5 reasons Marquez will beat Pacquiao
LAS VEGAS -- The previous two bouts between Manny Pacquiao and Juan Manuel Marquez offer ample opportunity for in-depth analysis of Saturday's fight at the MGM Grand. The strengths and weaknesses of both fighters are evidenced in the extraordinary 24 rounds that already have been disputed between them, and it's clear even after the years that have passed since then that many of those traits have held up over time and will play a key role in the outcome of the fight ahead.

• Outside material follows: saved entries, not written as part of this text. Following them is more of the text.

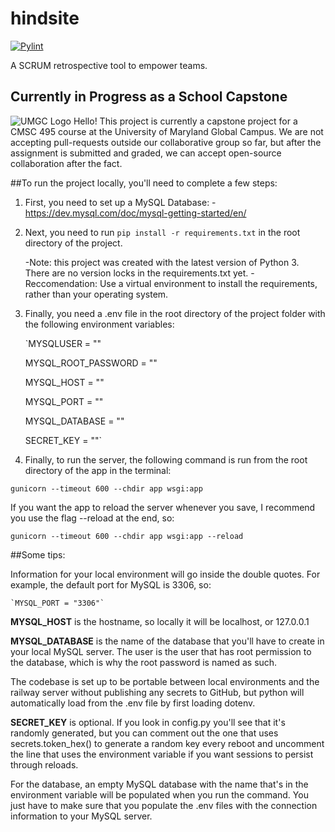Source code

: # hindsite
[![Pylint](https://github.com/Bilgecrank/hindsite/actions/workflows/pylint.yml/badge.svg?branch=development)](https://github.com/Bilgecrank/hindsite/actions/workflows/pylint.yml)

A SCRUM retrospective tool to empower teams.

## Currently in Progress as a School Capstone
![UMGC Logo](https://www.umgc.edu/content/experience-fragments/umgc/language-masters/en/header/master/_jcr_content/root/header_copy/image.coreimg.svg/1705606255029/umgc-logo-preferred-rgb.svg)
Hello! This project is currently a capstone project for a CMSC 495 course at the University of Maryland Global Campus. We are not accepting pull-requests outside our collaborative group so far, but after the assignment is submitted and graded, we can accept open-source collaboration after the fact.

##To run the project locally, you'll need to complete a few steps:

1. First, you need to set up a MySQL Database:
   -https://dev.mysql.com/doc/mysql-getting-started/en/

2. Next, you need to run `pip install -r requirements.txt` in the root directory of the project.

   -Note: this project was created with the latest version of Python 3. There are no version locks in the requirements.txt yet.
   -Reccomendation: Use a virtual environment to install the requirements, rather than your operating system.
   
3. Finally, you need a .env file in the root directory of the project folder with the following environment variables:
  
    `MYSQLUSER = ""
    
    MYSQL_ROOT_PASSWORD = ""
    
    MYSQL_HOST = ""
    
    MYSQL_PORT = ""
    
    MYSQL_DATABASE = ""
    
    SECRET_KEY = ""`

4. Finally, to run the server, the following command is run from the root directory of the app in the terminal:

  `gunicorn --timeout 600 --chdir app wsgi:app`
  
  If you want the app to reload the server whenever you save, I recommend you use the flag --reload at the end, so:
  
  `gunicorn --timeout 600 --chdir app wsgi:app --reload`

##Some tips:

Information for your local environment will go inside the double quotes. For example, the default port for MySQL is 3306, so:
  
    `MYSQL_PORT = "3306"`
  
  **MYSQL_HOST** is the hostname, so locally it will be localhost, or 127.0.0.1
  
  **MYSQL_DATABASE** is the name of the database that you'll have to create in your local MySQL server. The user is the user that has root permission to the database, which is why the root password is named as such.
  
  The codebase is set up to be portable between local environments and the railway server without publishing any secrets to GitHub, but python will automatically load from the .env file by first loading dotenv.
  
  **SECRET_KEY** is optional. If you look in config.py you'll see that it's randomly generated, but you can comment out the one that uses secrets.token_hex() to generate a random key every reboot and uncomment the line that uses the environment variable if you want sessions to persist through reloads.
  
  For the database, an empty MySQL database with the name that's in the environment variable will be populated when you run the command. You just have to make sure that you populate the .env files with the connection information to your MySQL server.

When they met both times years ago, the fighters appeared evenly matched in key areas, but over time Pacquiao has grown (or at least maintained his skills) more than Marquez in most cases. Based on that assessment, it seems Marquez will have more trouble trying to look good enough to clinch a points victory. Beating Pacquiao will be a tall order, but if Marquez finds a way to pull it off, it likely will be thanks to some combination of these five reasons:
The buck stops here
A draw and a razor-thin victory in this rivalry has left a sweet-and-sour taste in the mouths of both fighters. Each would love to finish this rivalry in explosive and conclusive fashion, but it's clear that Marquez is the one who needs the landslide victory in order to claim any sense of superiority against his rival. So far, it appears Marquez has a sharper realization of this fact than Pacquiao. If the Mexican fighter can use this imperative need for victory to help maintain focus through perhaps another 12 hard rounds, it's possible he'll reach the home stretch with enough rounds in the bank to clinch a decision -- when it will be too late for Paquiao to regain lost terrain.
Last call for history
This fight against Pacquiao is, potentially, Marquez's last chance to fight a top-five pound-for-pound opponent during his career. After his tremendous failure against Floyd Mayweather Jr., Marquez should know this is his final opportunity to add another important line to his pre-approved application for admission into the Hall of Fame. A defeat, including a late stoppage, wouldn't significantly damage his legacy, but a win would place him in the pantheon of the greatest Mexican fighters ever, adding a fourth world title to his collection (an achievement that is still up for grabs in Mexican boxing history, depending on which historian you believe) against the best fighter of his era, and putting an end to Pacquiao's historic 14-fight winning streak compiled at the highest possible level.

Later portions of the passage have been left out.